リワードポットからトレジャリーとステーキング報酬へ
リワードポットに集められたADAのうち、20%はトレジャリーに送られ、残りの80%がステーキング報酬に割り当てられます。
- トレジャリー(treasury)
カルダノの価値を高める開発を支援するための資金です。
2021年9月現在、カタリスト(Project Catalyst)という投票システムにより、カルダノに貢献するプロジェクトへの資金提供が行われています。
毎エポックでリワードポットのうちの20%がトレジャリーに蓄えられます。 - ステーキング報酬
ステーキングによってカルダノネットワークを支えている皆さんに対して支払われる報酬です。
毎エポックでリワードポットの80%がステーキング報酬に充てられます。
そのすべてがステーキング報酬として分配されるわけではなく、現状では半分近くが再びリザーブに戻っています。詳しくは後ほど、計算式のところで解説します。
各ステークプール・委任者への報酬分配
ステーキング報酬は各ステークプールに分配されます。
各プールへ分配される報酬の量は、主に以下の要素によって決まります。
- プールがそのエポックで生成したブロックの数
- プールへの委任量
- 誓約(プールオペレーターによるプールへの委任量)
各プールへ分配された報酬の中から、そのプールを運営するオペレーターに2種類の手数料(報酬)が支給されます。
手数料は各プールオペレーターが独自に設定するため、プールによって設定値が異なります。
- 固定手数料(fixed cost)
プールに分配された報酬のうち、オペレーターがもらう固定の報酬です。多くのプールは最低額の340ADAを固定手数料としています。 - 委任手数料(margin)
プールに分配された報酬から固定手数料を引いた残りのうち、オペレーターが一定の割合でもらう報酬です。委任手数料は0%~100%の間で設定できますが、多くのプールは0%~5%です。
「手数料」という名目ではあるものの、委任者が直接支払うわけではありません。オペレーターの報酬はプール全体の報酬から差し引く形で支給されています。
プール全体の報酬から2種類の手数料が引かれた残りが、ステーキング報酬として委任者に分配されます。
各委任者へ分配される報酬の量は、それぞれが委任している量に比例します。
例えばプールに500ADAを委任しているAさんは、同じプールに100ADAを委任しているBさんの5倍の報酬を受け取ります。
以上がステーキング報酬分配の流れです。
ADAのステーキング報酬分配の計算方法
ここからは、ステーキング報酬の分配がどのようなパラメータや計算式によって行われているのかを見ていきましょう。
具体例として、当プールMIYABI KYOTOがエポック287で生成したブロックによる報酬分配計算を行います。
リザーブとトランザクション手数料からリワードポットへ
毎エポックでリザーブからリワードポットへ供給されるADAは、以下の式で計算されます。

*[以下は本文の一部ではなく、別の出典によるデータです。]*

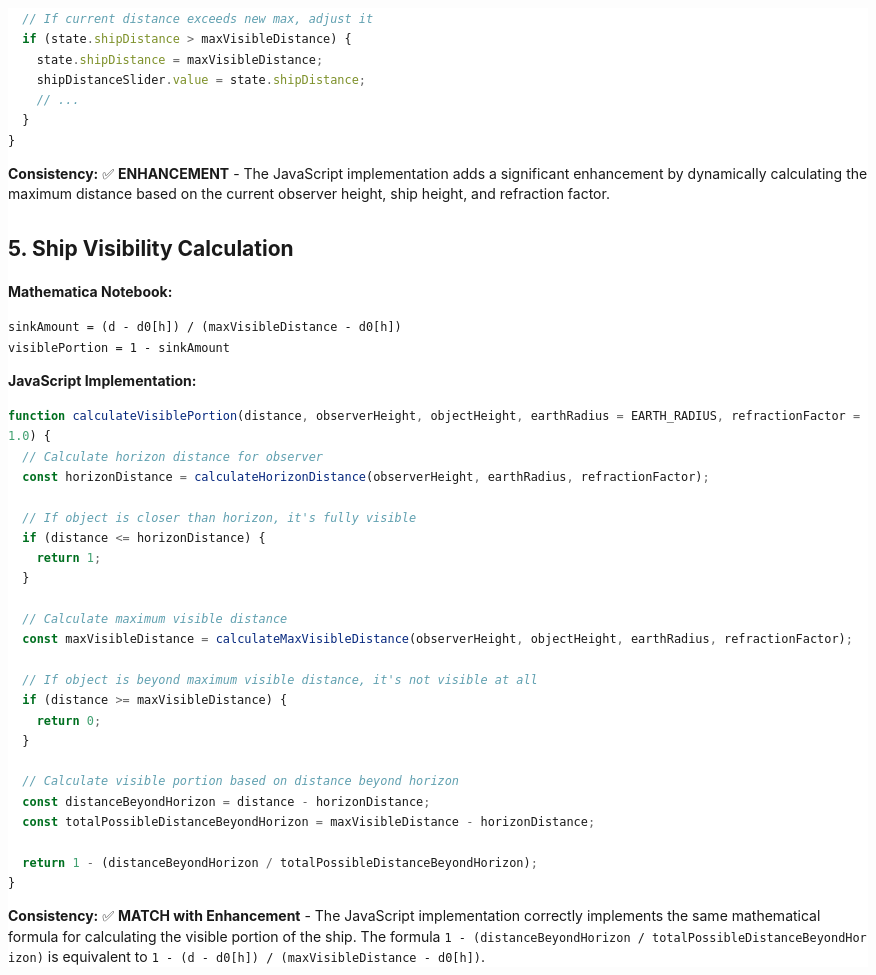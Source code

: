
 ```javascript
  // If current distance exceeds new max, adjust it
  if (state.shipDistance > maxVisibleDistance) {
    state.shipDistance = maxVisibleDistance;
    shipDistanceSlider.value = state.shipDistance;
    // ...
  }
}
```

**Consistency:** ✅ **ENHANCEMENT** - The JavaScript implementation adds a significant enhancement by dynamically calculating the maximum distance based on the current observer height, ship height, and refraction factor.

## 5. Ship Visibility Calculation

**Mathematica Notebook:**
```
sinkAmount = (d - d0[h]) / (maxVisibleDistance - d0[h])
visiblePortion = 1 - sinkAmount
```

**JavaScript Implementation:**
```javascript
function calculateVisiblePortion(distance, observerHeight, objectHeight, earthRadius = EARTH_RADIUS, refractionFactor = 1.0) {
  // Calculate horizon distance for observer
  const horizonDistance = calculateHorizonDistance(observerHeight, earthRadius, refractionFactor);
  
  // If object is closer than horizon, it's fully visible
  if (distance <= horizonDistance) {
    return 1;
  }
  
  // Calculate maximum visible distance
  const maxVisibleDistance = calculateMaxVisibleDistance(observerHeight, objectHeight, earthRadius, refractionFactor);
  
  // If object is beyond maximum visible distance, it's not visible at all
  if (distance >= maxVisibleDistance) {
    return 0;
  }
  
  // Calculate visible portion based on distance beyond horizon
  const distanceBeyondHorizon = distance - horizonDistance;
  const totalPossibleDistanceBeyondHorizon = maxVisibleDistance - horizonDistance;
  
  return 1 - (distanceBeyondHorizon / totalPossibleDistanceBeyondHorizon);
}
```

**Consistency:** ✅ **MATCH with Enhancement** - The JavaScript implementation correctly implements the same mathematical formula for calculating the visible portion of the ship. The formula `1 - (distanceBeyondHorizon / totalPossibleDistanceBeyondHorizon)` is equivalent to `1 - (d - d0[h]) / (maxVisibleDistance - d0[h])`.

$min(η, 1)ρ(T_{\infty}−T)$
$η$ : そのエポックで実際に生成されたブロック数が、ブロック生成数の期待値に占める割合
$ρ$ : リザーブから排出される割合を決定するパラメータ。2021年9月現在$ρ=0.003$
$T_{\infty}$ : ADAの発行上限 $45,000,000,000$
$T$ : $T_{\infty}$のうち、すでに市場に出回っているADA
つまり$(T_{\infty}−T)$がリザーブの残高であり、そこに排出率$ρ=0.003$とエポックのブロック生成実績$η$が掛けられることで、リザーブから排出されるADAの枚数が決まります。
$η$は期待値1を上回る可能性もあるので、$min(η,1)$とすることでADAの供給数が発行上限を超えないようになっています。
実際に計算をする上での難題は$(T_{\infty}−T)$の設定ですが、ここでは$(T_{\infty}−T)=11882381119$とします。詳しくは記事の最後で検討したいと思います。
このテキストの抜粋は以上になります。